DATA UNDER STUDY Start Marker

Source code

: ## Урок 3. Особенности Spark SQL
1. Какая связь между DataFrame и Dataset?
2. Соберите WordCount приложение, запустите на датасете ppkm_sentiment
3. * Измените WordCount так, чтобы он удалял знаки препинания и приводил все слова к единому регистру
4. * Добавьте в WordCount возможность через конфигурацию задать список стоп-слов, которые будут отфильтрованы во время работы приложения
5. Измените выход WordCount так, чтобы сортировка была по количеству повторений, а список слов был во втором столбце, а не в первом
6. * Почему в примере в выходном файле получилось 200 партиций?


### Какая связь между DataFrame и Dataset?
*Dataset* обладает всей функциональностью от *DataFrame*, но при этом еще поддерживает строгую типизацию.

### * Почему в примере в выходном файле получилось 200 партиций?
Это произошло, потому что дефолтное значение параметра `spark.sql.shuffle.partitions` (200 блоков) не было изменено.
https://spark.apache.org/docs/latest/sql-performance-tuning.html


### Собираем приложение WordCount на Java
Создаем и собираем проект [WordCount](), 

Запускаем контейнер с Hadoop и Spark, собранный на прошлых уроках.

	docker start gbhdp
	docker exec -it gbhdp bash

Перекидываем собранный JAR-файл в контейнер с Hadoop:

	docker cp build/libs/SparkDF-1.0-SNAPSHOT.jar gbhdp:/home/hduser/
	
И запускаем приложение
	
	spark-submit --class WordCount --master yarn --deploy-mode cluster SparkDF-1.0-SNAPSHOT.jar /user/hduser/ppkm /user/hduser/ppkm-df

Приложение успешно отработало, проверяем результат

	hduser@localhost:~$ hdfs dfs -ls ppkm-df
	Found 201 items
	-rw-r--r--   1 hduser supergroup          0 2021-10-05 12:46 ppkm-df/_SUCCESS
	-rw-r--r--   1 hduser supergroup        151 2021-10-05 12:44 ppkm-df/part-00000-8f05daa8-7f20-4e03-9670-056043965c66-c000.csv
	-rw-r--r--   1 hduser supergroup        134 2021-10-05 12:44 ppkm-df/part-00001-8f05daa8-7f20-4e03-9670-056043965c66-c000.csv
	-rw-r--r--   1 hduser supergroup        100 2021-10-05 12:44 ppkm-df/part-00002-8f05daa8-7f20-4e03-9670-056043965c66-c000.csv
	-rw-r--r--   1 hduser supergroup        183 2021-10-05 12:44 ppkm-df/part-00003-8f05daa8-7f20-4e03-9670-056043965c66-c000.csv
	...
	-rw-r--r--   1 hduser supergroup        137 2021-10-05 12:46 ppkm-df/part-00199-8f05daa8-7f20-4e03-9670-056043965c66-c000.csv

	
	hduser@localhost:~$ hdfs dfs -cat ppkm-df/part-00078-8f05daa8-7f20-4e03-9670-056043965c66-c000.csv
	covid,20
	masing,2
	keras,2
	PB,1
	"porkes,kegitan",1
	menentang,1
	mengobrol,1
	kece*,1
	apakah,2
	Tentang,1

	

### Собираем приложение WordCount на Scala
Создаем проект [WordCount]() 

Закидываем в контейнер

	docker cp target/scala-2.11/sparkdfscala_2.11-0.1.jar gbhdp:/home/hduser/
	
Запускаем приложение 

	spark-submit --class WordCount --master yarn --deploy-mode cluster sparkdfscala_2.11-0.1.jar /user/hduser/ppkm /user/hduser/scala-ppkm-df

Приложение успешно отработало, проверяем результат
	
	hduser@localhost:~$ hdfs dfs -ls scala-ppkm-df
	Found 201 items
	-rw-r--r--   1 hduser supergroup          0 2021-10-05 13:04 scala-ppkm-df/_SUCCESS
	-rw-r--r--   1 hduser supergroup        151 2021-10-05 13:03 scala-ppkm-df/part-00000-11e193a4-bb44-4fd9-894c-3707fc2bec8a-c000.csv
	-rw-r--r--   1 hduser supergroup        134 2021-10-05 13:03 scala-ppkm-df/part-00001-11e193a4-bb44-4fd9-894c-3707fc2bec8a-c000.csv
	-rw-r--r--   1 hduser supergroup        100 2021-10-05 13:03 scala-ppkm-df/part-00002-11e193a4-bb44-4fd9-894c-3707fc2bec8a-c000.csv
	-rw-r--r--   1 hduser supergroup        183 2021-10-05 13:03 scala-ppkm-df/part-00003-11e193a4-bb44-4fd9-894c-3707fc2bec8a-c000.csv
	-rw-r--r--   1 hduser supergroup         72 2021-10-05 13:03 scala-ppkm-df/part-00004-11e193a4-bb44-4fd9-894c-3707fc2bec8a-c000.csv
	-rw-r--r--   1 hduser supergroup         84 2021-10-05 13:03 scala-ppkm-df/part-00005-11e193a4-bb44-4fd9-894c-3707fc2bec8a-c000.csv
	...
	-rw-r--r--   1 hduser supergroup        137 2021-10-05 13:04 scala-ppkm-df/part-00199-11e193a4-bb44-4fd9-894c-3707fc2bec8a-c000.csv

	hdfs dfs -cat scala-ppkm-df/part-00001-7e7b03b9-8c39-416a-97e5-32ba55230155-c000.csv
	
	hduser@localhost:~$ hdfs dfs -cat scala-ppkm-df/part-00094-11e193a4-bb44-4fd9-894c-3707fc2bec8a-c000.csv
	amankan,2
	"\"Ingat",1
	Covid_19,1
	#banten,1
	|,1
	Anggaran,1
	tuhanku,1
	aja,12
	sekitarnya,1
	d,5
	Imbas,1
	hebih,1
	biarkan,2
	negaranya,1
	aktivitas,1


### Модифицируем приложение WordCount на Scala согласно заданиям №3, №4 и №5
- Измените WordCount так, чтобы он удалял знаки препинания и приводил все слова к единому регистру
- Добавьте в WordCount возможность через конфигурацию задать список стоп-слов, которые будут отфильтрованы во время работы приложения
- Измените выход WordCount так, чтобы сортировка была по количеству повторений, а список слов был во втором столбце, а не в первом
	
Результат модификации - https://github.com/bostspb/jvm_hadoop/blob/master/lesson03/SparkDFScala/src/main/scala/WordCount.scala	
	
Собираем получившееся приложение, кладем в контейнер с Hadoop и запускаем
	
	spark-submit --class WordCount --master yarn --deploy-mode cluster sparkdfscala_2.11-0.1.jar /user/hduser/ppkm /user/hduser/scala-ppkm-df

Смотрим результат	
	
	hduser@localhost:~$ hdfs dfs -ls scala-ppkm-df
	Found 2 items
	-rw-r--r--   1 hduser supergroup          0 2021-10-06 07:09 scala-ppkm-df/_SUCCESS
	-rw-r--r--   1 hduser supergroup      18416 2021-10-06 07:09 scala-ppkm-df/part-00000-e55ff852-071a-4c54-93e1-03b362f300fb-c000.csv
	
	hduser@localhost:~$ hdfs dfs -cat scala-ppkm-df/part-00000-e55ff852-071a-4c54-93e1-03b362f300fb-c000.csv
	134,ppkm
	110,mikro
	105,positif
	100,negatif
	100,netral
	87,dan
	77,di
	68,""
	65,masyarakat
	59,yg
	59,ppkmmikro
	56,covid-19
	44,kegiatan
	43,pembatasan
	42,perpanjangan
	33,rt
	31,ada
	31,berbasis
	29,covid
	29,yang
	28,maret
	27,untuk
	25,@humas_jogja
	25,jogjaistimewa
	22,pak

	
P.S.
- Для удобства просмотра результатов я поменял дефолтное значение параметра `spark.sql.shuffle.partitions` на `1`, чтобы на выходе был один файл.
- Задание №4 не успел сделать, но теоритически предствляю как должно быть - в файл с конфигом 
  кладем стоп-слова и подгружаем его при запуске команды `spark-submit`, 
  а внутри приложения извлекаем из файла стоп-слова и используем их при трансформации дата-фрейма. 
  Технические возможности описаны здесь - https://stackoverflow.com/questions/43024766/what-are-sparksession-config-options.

DATA UNDER STUDY End Marker

> [WHAT TO DO]
Exact duplication of all the data above is expected.

> [OUTPUT]
Source code

: ## Урок 3. Особенности Spark SQL
1. Какая связь между DataFrame и Dataset?
2. Соберите WordCount приложение, запустите на датасете ppkm_sentiment
3. * Измените WordCount так, чтобы он удалял знаки препинания и приводил все слова к единому регистру
4. * Добавьте в WordCount возможность через конфигурацию задать список стоп-слов, которые будут отфильтрованы во время работы приложения
5. Измените выход WordCount так, чтобы сортировка была по количеству повторений, а список слов был во втором столбце, а не в первом
6. * Почему в примере в выходном файле получилось 200 партиций?


### Какая связь между DataFrame и Dataset?
*Dataset* обладает всей функциональностью от *DataFrame*, но при этом еще поддерживает строгую типизацию.

### * Почему в примере в выходном файле получилось 200 партиций?
Это произошло, потому что дефолтное значение параметра `spark.sql.shuffle.partitions` (200 блоков) не было изменено.
https://spark.apache.org/docs/latest/sql-performance-tuning.html


### Собираем приложение WordCount на Java
Создаем и собираем проект [WordCount](), 

Запускаем контейнер с Hadoop и Spark, собранный на прошлых уроках.

	docker start gbhdp
	docker exec -it gbhdp bash

Перекидываем собранный JAR-файл в контейнер с Hadoop:

	docker cp build/libs/SparkDF-1.0-SNAPSHOT.jar gbhdp:/home/hduser/
	
И запускаем приложение
	
	spark-submit --class WordCount --master yarn --deploy-mode cluster SparkDF-1.0-SNAPSHOT.jar /user/hduser/ppkm /user/hduser/ppkm-df

Приложение успешно отработало, проверяем результат

	hduser@localhost:~$ hdfs dfs -ls ppkm-df
	Found 201 items
	-rw-r--r--   1 hduser supergroup          0 2021-10-05 12:46 ppkm-df/_SUCCESS
	-rw-r--r--   1 hduser supergroup        151 2021-10-05 12:44 ppkm-df/part-00000-8f05daa8-7f20-4e03-9670-056043965c66-c000.csv
	-rw-r--r--   1 hduser supergroup        134 2021-10-05 12:44 ppkm-df/part-00001-8f05daa8-7f20-4e03-9670-056043965c66-c000.csv
	-rw-r--r--   1 hduser supergroup        100 2021-10-05 12:44 ppkm-df/part-00002-8f05daa8-7f20-4e03-9670-056043965c66-c000.csv
	-rw-r--r--   1 hduser supergroup        183 2021-10-05 12:44 ppkm-df/part-00003-8f05daa8-7f20-4e03-9670-056043965c66-c000.csv
	...
	-rw-r--r--   1 hduser supergroup        137 2021-10-05 12:46 ppkm-df/part-00199-8f05daa8-7f20-4e03-9670-056043965c66-c000.csv

	
	hduser@localhost:~$ hdfs dfs -cat ppkm-df/part-00078-8f05daa8-7f20-4e03-9670-056043965c66-c000.csv
	covid,20
	masing,2
	keras,2
	PB,1
	"porkes,kegitan",1
	menentang,1
	mengobrol,1
	kece*,1
	apakah,2
	Tentang,1

	

### Собираем приложение WordCount на Scala
Создаем проект [WordCount]() 

Закидываем в контейнер

	docker cp target/scala-2.11/sparkdfscala_2.11-0.1.jar gbhdp:/home/hduser/
	
Запускаем приложение 

	spark-submit --class WordCount --master yarn --deploy-mode cluster sparkdfscala_2.11-0.1.jar /user/hduser/ppkm /user/hduser/scala-ppkm-df

Приложение успешно отработало, проверяем результат
	
	hduser@localhost:~$ hdfs dfs -ls scala-ppkm-df
	Found 201 items
	-rw-r--r--   1 hduser supergroup          0 2021-10-05 13:04 scala-ppkm-df/_SUCCESS
	-rw-r--r--   1 hduser supergroup        151 2021-10-05 13:03 scala-ppkm-df/part-00000-11e193a4-bb44-4fd9-894c-3707fc2bec8a-c000.csv
	-rw-r--r--   1 hduser supergroup        134 2021-10-05 13:03 scala-ppkm-df/part-00001-11e193a4-bb44-4fd9-894c-3707fc2bec8a-c000.csv
	-rw-r--r--   1 hduser supergroup        100 2021-10-05 13:03 scala-ppkm-df/part-00002-11e193a4-bb44-4fd9-894c-3707fc2bec8a-c000.csv
	-rw-r--r--   1 hduser supergroup        183 2021-10-05 13:03 scala-ppkm-df/part-00003-11e193a4-bb44-4fd9-894c-3707fc2bec8a-c000.csv
	-rw-r--r--   1 hduser supergroup         72 2021-10-05 13:03 scala-ppkm-df/part-00004-11e193a4-bb44-4fd9-894c-3707fc2bec8a-c000.csv
	-rw-r--r--   1 hduser supergroup         84 2021-10-05 13:03 scala-ppkm-df/part-00005-11e193a4-bb44-4fd9-894c-3707fc2bec8a-c000.csv
	...
	-rw-r--r--   1 hduser supergroup        137 2021-10-05 13:04 scala-ppkm-df/part-00199-11e193a4-bb44-4fd9-894c-3707fc2bec8a-c000.csv

	hdfs dfs -cat scala-ppkm-df/part-00001-7e7b03b9-8c39-416a-97e5-32ba55230155-c000.csv
	
	hduser@localhost:~$ hdfs dfs -cat scala-ppkm-df/part-00094-11e193a4-bb44-4fd9-894c-3707fc2bec8a-c000.csv
	amankan,2
	"\"Ingat",1
	Covid_19,1
	#banten,1
	|,1
	Anggaran,1
	tuhanku,1
	aja,12
	sekitarnya,1
	d,5
	Imbas,1
	hebih,1
	biarkan,2
	negaranya,1
	aktivitas,1


### Модифицируем приложение WordCount на Scala согласно заданиям №3, №4 и №5
- Измените WordCount так, чтобы он удалял знаки препинания и приводил все слова к единому регистру
- Добавьте в WordCount возможность через конфигурацию задать список стоп-слов, которые будут отфильтрованы во время работы приложения
- Измените выход WordCount так, чтобы сортировка была по количеству повторений, а список слов был во втором столбце, а не в первом
	
Результат модификации - https://github.com/bostspb/jvm_hadoop/blob/master/lesson03/SparkDFScala/src/main/scala/WordCount.scala	
	
Собираем получившееся приложение, кладем в контейнер с Hadoop и запускаем
	
	spark-submit --class WordCount --master yarn --deploy-mode cluster sparkdfscala_2.11-0.1.jar /user/hduser/ppkm /user/hduser/scala-ppkm-df

Смотрим результат	
	
	hduser@localhost:~$ hdfs dfs -ls scala-ppkm-df
	Found 2 items
	-rw-r--r--   1 hduser supergroup          0 2021-10-06 07:09 scala-ppkm-df/_SUCCESS
	-rw-r--r--   1 hduser supergroup      18416 2021-10-06 07:09 scala-ppkm-df/part-00000-e55ff852-071a-4c54-93e1-03b362f300fb-c000.csv
	
	hduser@localhost:~$ hdfs dfs -cat scala-ppkm-df/part-00000-e55ff852-071a-4c54-93e1-03b362f300fb-c000.csv
	134,ppkm
	110,mikro
	105,positif
	100,negatif
	100,netral
	87,dan
	77,di
	68,""
	65,masyarakat
	59,yg
	59,ppkmmikro
	56,covid-19
	44,kegiatan
	43,pembatasan
	42,perpanjangan
	33,rt
	31,ada
	31,berbasis
	29,covid
	29,yang
	28,maret
	27,untuk
	25,@humas_jogja
	25,jogjaistimewa
	22,pak

	
P.S.
- Для удобства просмотра результатов я поменял дефолтное значение параметра `spark.sql.shuffle.partitions` на `1`, чтобы на выходе был один файл.
- Задание №4 не успел сделать, но теоритически предствляю как должно быть - в файл с конфигом 
  кладем стоп-слова и подгружаем его при запуске команды `spark-submit`, 
  а внутри приложения извлекаем из файла стоп-слова и используем их при трансформации дата-фрейма. 
  Технические возможности описаны здесь - https://stackoverflow.com/questions/43024766/what-are-sparksession-config-options.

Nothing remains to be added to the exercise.